Denn mit einer Schuldenbremse wird letztlich nur Sozialabbau begründet und künftig begründet werden. Zu sehen ist das in der mittelfristigen Finanzplanung. Was Sie dabei vorhaben, ist geradezu aberwitzig. Sie kündigen an, dass Sie die konsumtiven Ausgaben um durchschnittlich 0,5 % steigen lassen wollen, und auch für die Personalausgaben kündigen Sie Ähnliches an. Im Klartext bedeutet das nichts anderes, als dass es zu deutlichen Kürzungen kommen wird; denn Ausgabenanstiege unterhalb der Inflationsrate sind Kürzungen.

Beim Personal planen Sie dabei aber noch deutlich rabiater: Hierzu steht in der mittelfristigen Finanzplanung gleich die Ankündigung, dass Tarifsteigerungen durch „strukturelle Maßnahmen“, also Stellenabbau, erwirtschaftet werden müssen. Im Klartext: Wenn die Bediensteten des Landes zukünftig Besoldungsanpassungen wollen, müssen sie sich auf Mehrarbeit einstellen.

Ob es kurzsichtig oder einfach nur interessengesteuert ist, bleibt eigentlich gleich. Tatsache ist, dass Sie Schwerpunkte für diejenigen gesellschaftlichen Gruppen setzen, denen Sie sich besonders verpflichtet fühlen. So wundert es nicht, dass sich Hessen weiter eine European Business School leistet, aber gleichzeitig an der Ausbildung von Referendaren kürzen will. Wir sind immer noch gespannt auf die konkreten Änderungen.

(Holger Bellino (CDU): Das haben wir doch alles verkündet!)

Im Moment muss man aber feststellen: Sie wollen kürzen bei der Bildung für alle und weiter nicht sparen an Elitehochschulen.

(Holger Bellino (CDU): Waren Sie in Urlaub? Haben Sie nicht mitbekommen, dass sich das geändert hat?)

Wir kommen noch darauf zurück. Sie werden sicherlich noch einmal vorrechnen, im Haushaltsausschuss und in anderen Zusammenhängen, was Sie denn mit den Referendaren und dem Stellenabbau vorhaben.

(Janine Wissler (DIE LINKE): Über die EBS reden wir heute auch noch!)

Über die EBS reden wir sicherlich später noch einmal, das kommt in den Einzelhaushalten.

(Hermann Schaus (DIE LINKE): Das wollen sie nicht hören!)

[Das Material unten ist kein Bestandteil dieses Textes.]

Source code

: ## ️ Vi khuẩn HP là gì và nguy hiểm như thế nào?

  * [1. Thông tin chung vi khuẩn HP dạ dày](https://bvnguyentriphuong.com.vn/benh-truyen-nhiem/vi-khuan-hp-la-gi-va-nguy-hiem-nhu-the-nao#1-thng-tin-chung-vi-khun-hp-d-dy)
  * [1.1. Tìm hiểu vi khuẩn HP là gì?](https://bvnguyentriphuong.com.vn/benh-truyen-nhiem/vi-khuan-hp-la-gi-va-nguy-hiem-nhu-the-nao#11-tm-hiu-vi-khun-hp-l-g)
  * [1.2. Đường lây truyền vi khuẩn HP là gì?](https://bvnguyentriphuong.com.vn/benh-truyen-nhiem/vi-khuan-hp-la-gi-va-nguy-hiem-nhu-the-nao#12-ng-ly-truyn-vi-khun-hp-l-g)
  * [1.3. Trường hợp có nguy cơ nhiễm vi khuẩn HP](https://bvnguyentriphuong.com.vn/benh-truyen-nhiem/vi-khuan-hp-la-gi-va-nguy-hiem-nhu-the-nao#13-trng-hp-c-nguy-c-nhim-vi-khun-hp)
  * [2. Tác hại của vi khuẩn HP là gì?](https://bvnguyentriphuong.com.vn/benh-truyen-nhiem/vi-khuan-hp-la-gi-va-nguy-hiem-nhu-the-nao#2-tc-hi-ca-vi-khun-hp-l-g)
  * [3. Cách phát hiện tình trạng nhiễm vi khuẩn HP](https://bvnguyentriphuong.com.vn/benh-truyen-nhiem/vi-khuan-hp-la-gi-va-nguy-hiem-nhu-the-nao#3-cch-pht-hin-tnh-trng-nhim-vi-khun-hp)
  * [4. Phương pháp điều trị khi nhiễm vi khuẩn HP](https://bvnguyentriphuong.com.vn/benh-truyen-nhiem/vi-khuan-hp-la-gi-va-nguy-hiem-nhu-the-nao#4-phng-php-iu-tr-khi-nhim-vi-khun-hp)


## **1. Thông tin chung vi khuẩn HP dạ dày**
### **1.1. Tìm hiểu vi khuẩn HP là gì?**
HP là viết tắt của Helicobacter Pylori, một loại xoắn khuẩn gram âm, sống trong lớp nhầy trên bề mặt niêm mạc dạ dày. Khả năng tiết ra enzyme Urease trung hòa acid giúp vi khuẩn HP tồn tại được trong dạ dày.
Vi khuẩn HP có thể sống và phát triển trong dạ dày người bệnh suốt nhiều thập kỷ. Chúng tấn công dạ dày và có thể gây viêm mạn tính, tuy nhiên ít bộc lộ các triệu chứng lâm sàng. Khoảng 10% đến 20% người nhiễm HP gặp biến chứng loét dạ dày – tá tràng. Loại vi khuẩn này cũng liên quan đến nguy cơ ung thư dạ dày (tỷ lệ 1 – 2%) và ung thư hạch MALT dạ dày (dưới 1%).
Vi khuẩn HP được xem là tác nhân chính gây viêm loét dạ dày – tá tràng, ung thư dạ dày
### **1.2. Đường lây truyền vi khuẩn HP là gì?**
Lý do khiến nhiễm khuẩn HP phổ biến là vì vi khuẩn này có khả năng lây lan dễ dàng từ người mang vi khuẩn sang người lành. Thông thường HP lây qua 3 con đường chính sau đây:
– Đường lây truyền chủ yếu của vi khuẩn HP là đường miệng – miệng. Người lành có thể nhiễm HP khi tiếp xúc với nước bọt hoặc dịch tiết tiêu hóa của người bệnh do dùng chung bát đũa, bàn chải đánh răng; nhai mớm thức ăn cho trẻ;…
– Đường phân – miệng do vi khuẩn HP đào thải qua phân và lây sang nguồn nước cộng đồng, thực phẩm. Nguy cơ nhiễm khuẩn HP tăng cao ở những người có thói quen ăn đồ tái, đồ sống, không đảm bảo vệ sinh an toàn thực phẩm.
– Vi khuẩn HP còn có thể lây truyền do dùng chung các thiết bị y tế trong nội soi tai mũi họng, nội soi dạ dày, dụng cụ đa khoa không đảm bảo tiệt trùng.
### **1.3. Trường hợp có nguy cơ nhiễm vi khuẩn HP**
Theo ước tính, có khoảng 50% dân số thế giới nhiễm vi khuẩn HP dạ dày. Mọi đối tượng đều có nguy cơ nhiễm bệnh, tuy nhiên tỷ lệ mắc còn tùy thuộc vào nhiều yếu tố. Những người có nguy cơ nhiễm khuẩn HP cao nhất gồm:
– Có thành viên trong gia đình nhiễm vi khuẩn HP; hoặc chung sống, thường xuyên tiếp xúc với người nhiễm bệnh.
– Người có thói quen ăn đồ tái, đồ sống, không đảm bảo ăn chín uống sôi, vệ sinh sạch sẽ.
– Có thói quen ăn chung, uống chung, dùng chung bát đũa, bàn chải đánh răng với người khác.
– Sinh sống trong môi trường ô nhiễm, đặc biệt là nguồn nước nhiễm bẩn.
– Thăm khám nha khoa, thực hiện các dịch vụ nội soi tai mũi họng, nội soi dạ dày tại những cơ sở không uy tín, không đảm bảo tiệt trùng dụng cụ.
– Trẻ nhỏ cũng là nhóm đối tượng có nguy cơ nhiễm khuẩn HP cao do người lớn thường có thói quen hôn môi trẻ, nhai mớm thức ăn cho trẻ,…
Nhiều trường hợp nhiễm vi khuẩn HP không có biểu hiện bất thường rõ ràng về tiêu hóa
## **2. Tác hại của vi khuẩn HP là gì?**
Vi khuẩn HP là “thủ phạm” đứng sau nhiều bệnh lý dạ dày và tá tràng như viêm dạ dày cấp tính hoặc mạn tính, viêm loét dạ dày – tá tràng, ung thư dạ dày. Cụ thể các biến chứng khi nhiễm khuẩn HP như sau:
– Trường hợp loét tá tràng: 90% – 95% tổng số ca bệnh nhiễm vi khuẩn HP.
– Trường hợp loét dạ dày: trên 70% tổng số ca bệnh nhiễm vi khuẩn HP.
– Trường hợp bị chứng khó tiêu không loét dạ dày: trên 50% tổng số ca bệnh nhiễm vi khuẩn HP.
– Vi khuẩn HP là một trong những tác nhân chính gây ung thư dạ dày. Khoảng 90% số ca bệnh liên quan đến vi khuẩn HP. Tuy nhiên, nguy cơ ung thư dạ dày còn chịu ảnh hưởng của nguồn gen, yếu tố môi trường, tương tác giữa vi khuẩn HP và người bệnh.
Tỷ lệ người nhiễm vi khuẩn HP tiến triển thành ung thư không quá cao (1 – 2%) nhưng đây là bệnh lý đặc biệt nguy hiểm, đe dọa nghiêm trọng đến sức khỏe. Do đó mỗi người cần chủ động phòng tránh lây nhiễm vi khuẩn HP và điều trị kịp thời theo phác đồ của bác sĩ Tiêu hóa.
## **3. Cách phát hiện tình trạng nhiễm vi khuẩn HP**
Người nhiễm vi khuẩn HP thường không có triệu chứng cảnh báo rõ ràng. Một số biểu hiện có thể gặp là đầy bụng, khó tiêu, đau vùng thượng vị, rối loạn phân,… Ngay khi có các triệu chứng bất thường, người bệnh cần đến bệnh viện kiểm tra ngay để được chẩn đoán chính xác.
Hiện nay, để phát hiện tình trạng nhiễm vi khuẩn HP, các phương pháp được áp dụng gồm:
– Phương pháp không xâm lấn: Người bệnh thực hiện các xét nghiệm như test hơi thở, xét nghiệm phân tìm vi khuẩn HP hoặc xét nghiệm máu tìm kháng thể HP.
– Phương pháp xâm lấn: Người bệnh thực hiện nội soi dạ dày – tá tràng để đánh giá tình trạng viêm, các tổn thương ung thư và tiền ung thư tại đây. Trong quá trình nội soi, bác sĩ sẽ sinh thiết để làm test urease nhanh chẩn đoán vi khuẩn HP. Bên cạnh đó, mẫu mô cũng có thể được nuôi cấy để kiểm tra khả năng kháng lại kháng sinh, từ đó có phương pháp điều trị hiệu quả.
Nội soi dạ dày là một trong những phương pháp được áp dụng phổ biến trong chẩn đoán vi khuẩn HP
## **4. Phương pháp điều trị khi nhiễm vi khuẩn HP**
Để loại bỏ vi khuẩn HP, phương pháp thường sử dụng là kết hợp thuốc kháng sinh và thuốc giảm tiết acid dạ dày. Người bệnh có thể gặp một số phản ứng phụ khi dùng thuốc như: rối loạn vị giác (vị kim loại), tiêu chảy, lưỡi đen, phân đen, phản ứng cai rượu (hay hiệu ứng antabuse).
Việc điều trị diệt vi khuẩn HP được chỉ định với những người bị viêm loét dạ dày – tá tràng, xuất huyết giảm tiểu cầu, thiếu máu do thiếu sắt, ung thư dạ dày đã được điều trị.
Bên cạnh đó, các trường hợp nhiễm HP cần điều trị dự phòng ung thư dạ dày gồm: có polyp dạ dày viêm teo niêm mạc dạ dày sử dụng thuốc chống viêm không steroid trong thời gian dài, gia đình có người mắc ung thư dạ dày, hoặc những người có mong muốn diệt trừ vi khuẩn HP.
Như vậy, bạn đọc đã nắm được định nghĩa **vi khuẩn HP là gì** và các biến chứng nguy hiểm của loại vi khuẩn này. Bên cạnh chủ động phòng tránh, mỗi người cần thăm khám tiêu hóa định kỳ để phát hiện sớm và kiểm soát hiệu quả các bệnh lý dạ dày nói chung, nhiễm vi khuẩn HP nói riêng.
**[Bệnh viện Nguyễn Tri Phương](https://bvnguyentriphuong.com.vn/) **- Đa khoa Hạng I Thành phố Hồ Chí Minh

Ein besonderes Kuriosum in Tagen des Energiegipfels ist aber die Kürzung des Etats für die Verkehrsverbünde. Da staunt man nicht schlecht, dass Sie Hessen als Land der Elektromobilität bezeichnen und auf der anderen Seite das Verkehrsmittel der Elektromobilität überhaupt, nämlich die Bahn, zusammenstreichen wollen. Ganz nebenbei: Viel mehr als beim ÖPNV hätte man beim Verkehrsflughafen Calden sparen können. Das wäre ein sinnvoller Vorschlag gewesen.

(Beifall bei der LINKEN)

Aber für Fluglärm hat Schwarz-Gelb offenbar eine besondere Leidenschaft.

Die unverständlichste Maßnahme dieses Landeshaushaltes ist aber: Sie kürzen bei der Schwangerschaftskonfliktberatung in dem Wissen, dass dies für einige Träger, und zwar gerade solche, die einer Partei mit dem C im Namen eigentlich näher stehen als uns, das Aus bedeutet. Ich bin gespannt, wie Sie das in der Öffentlichkeit verkaufen wollen, wenn es in Hessen bald keine katholische Schwangerschaftskonfliktberatung mehr gibt. Diese Maßnahme ist nicht nur falsch, sie ist brutal, weil es um Menschen geht, die sich in extremen persönlichen Konflikten befinden. Hier zu kürzen, um eine Summe von 1,25 Millionen € zu sparen, ist zynisch.

(Beifall bei der LINKEN)

Aber es hat System, dass diese Landesregierung Politik auf dem Rücken derjenigen macht, von denen sie glaubt, dass sie sich nicht wehren werden. Sie sehen auch bei den Kommunen alles in bester Ordnung. Die Kommunen selbst sehen das allerdings anders. In einer Stellungnahme des Hessischen Städtetages zum KFA können Sie etwa Folgendes lesen – ich zitiere –:

Seit Juni 2011 verbreitet Finanzminister Dr. Schäfer ein außerordentlich positives Stimmungsbild für die kommunalen Finanzen. Problematisch ist die Rolle, in die sich der Finanzminister angesichts seiner großen Meinungsmacht begibt: Er verbreitet Optimismus, statt seiner Sorge über das fortbestehende Finanzierungsdilemma aller hessischen Kommunen Ausdruck zu geben.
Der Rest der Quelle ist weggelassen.